Division of Assets and Liabilities
One of the things to consider first is the division of assets, which depends on the state that covers the marriage. The state will decide if the asset division will fall under community property or equitable distribution.
As with assets, debts and other liabilities during the marriage are also divisible, regardless if only one partner is responsible for acquiring them. The business assets you own after the divorce are different from the personal assets owned before the marriage. Business assets include cash, accounts receivable, inventory, and real estate. You may also have the equipment, such as computers or vehicles, purchased during the marriage.

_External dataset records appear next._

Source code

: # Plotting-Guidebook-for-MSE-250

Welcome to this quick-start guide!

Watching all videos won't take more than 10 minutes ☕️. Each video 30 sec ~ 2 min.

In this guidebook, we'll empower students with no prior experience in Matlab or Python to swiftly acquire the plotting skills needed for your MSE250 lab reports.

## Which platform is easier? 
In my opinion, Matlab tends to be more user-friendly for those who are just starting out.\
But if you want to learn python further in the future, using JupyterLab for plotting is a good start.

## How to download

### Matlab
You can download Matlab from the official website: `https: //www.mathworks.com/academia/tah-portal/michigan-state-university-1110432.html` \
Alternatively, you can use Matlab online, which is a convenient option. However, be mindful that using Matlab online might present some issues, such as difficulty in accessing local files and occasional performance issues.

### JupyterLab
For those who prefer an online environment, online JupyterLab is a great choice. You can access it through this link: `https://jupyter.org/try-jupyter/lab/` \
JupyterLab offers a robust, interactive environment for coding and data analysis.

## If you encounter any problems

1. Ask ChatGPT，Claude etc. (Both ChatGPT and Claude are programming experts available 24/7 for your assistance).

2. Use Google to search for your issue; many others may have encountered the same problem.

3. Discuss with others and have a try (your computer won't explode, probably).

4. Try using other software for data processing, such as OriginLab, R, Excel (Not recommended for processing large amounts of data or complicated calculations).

When looking at your business assets, it is essential to know that there are two types of property: community and separate. Community property is any asset acquired during the marriage, including real estate. If you and your spouse were equal partners in the business, then any income the company generates would be considered community property. A separate property is something owned before marriage or during the separation period after divorce.
Dividing Business Ownership After Divorce
A company may be one of the most valuable financial possessions one can own. It can be scary to think that all the hard work will be lost after a divorce. That is why it is essential to consider whether the business is a marital or non-marital asset.
If you and your spouse have separate businesses, dividing your wealth is straightforward. This is, however, dependent on whether your organizations are incorporated or not.
Unincorporated Business
This business type is not an asset. However, all that makes up the company may be considered assets. These assets may include:
- Offices (if owned);
- Equipment, tools, and vehicles used to run the business;
- Business financial accounts;
- Business debts; and
- Business goodwill, including name value and ability to earn in the future.
Incorporated Business
Some parties may register their business as a corporation. With it, they can separate their personal and business assets and liabilities. When it comes to incorporated businesses, the law recognizes shares as assets. They will determine the value of the assets and liabilities and divide it by the shares owned. Value determination is similar to that of an unincorporated business.
In case of a divorce, a spouse can divide the corporation shares or receive assets from the business. Based on the legal guidelines, these assets must be divided 50–50. You retain company ownership if the company is brought into the marriage. However, any increase in the valuation of the company during the marriage should be shared evenly.
If the company were an inheritance during the marriage, it would not be included in the division of assets. However, the other partner may have a stake in it if it is intermingled with other marital assets.
After a divorce, the parties can ask for a formal business valuation. Once the valuation is final, the equalization process determines the amount the owner must award to the non-owner.
Registering the business as a limited liability corporation (LLC) does not offer protection from the division of assets. While some courts will not dissolve the business, they may adjust ownership interests.
If you are keen on keeping your operations intact, it may be best to compensate the spouse for their business interests. It is also possible to have the partner take a property of similar value to pay for their company share.
Protecting Your Business Ownership During and After Divorce
It is vital, as a business owner, to ensure that your business has protection during and after divorce. If you married a Canadian, you have up to two years from the conclusion of the marriage to claim a property division.
If the relationship is beyond repair and divorce or separation is inevitable, it is best to work with a lawyer. Choose one that specializes in complicated cases and can help you divide business assets.
Final Comments
Dividing your business assets and interests can be difficult after a divorce. However, if you can identify and protect your investments early on, it will be more straightforward.